The French Revolution

Anirudh Shukla

1489

BA(Hons) History III Year

Introduction

The French Revolution began in July of 1789, but the factors that led to the unrest and their
associated symptoms were visible much long ago. The French Revolution represented a
point of change in modern European history, and its influence had far-reaching
consequences. In general, the real causes of the Revolution must be located in the rigid
social structure of French society during the ancien regime. George Rude compared the
French eighteenth-century society to a pyramid, envisioning a stratified division of three
conflicting groups of people: the peasants at the base, the bourgeoisie in the middle or
central layer, and the Court and aristocracy at the apex. Similarly, France was divided into
three orders or estates: the First Estate (clergy), the Second Estate (nobility), and the Third
Estate (commoners). The First Estate consisted of the clergy and the Second Estate the
nobility. Together, these two Estates accounted for approximately 500,000 individuals. At the
bottom of this hierarchy was the vast Third Estate which basically meant everybody else or
about 25 million people. This social structure was based on custom and tradition, but more
importantly, it was also based on inequalities which were sanctioned by the force of law. At
the core, the French Revolution was a result of a class struggle as the poor fought for
greater economic and political freedom and equality.

Causes

French society in the period leading up to the French Revolution was highly sophisticated
and had remained practically unchanged because those who had power and wealth passed
it on to their offspring.
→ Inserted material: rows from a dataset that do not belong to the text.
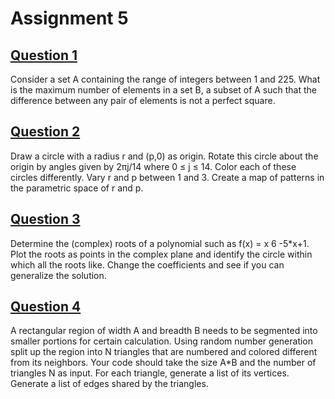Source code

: # Assignment 5

## [Question 1](question_1)

Consider a set A containing the range of integers between 1 and 225. What is the maximum number of elements in a set B, a subset of A such that the difference between any pair of elements is not a perfect square.

## [Question 2](question_2)

Draw a circle with a radius r and (p,0) as origin. Rotate this circle about the origin by angles given by 2πj/14 where 0 ≤ j ≤ 14. Color each of these circles differently. Vary r and p between 1 and 3. Create a map of patterns in the parametric space of r and p.

## [Question 3](question_3)

Determine the (complex) roots of a polynomial such as f(x) = x 6 -5\*x+1. Plot the roots as points in the complex plane and identify the circle within which all the roots like. Change the coefficients and see if you can generalize the solution.

## [Question 4](question_4)

A rectangular region of width A and breadth B needs to be segmented into smaller portions for certain calculation. Using random number generation split up the region into N triangles that are numbered and colored different from its neighbors. Your code should take the size A\*B and the number of triangles N as input. For each triangle, generate a list of its vertices. Generate a list of edges shared by the triangles.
The peasants and common people were required to support those in
the upper classes and be the workhorses of the nation, earning little for themselves and their
families.

The government of France relied on older traditions at the time of Louis XVI’s coronation.
There was no official constitution, and there were 39 constituent provinces with their own
local customs. In one town alone, there were 53 courts. In short, there were no universal
laws that applied to every citizen of the country. The king proclaimed his absolute power
through divine right, and proudly stated, “I am the state.” Even though the king was
simultaneously head of state and representative of God, the monarchy was still responsible
for his finances. This meant that the king could not waste royal capital to the point of
exhaustion or give it to unworthy subjects who were attempting to rob the king of his wealth.
Indeed, the monarchy relied on the revenue gained from taxing the poor and loans taken
from aristocratic lenders. The watchful eyes of the public during the French Revolution would
eventually expose the material trappings of Louis XVI and his inadequate expertise at
governing a failing nation.

A brief examination of France’s queen, Marie-Antoinette, lends support to the contention that
the French monarchy was surrounded by an egotistical and indulgent atmosphere. Although
she was apparently well liked in the beginning of her reign, the French people ultimately
came to dislike her. Marie-Antoinette was obsessed with maintaining her beauty and
commanding her friends. She was also particularly whimsical and would intervene
inappropriately in government business. Furthermore, she held lavish balls and feasts
without thinking about the financial cost of her extravagance. At one point during her reign,
she had gambled millions away in card games and went through 200 formal gowns and
country dresses. Marie-Antoinette’s mother, Maria Theresa, saw the danger in her
daughter’s frivolous spending and wrote that she was “heading straight for disaster” and had
“lost all sense.”

The clergy or First Estate was made up of approximately 130,000 members of the Catholic
Church, and, like the nobility, they were exempt from paying certain taxes. They also owned
ten per cent of the land, and some had familial ties with nobility, which probably aided them
in not having to be responsible for government taxation. Additionally, the relationship with
the higher members of French society increased the likelihood of their sympathizing with the
nobility rather than the peasants and commoners more often than not. Clergy members
selected from their own ranks those who should hold the most power in the church. Little
could thwart the clergy since they reflected the entire establishment of the Catholic Church
and ecclesiastical duties. Furthermore, the king supported the collecting of tithes from the
Third Estate, making the clergy a formidable party.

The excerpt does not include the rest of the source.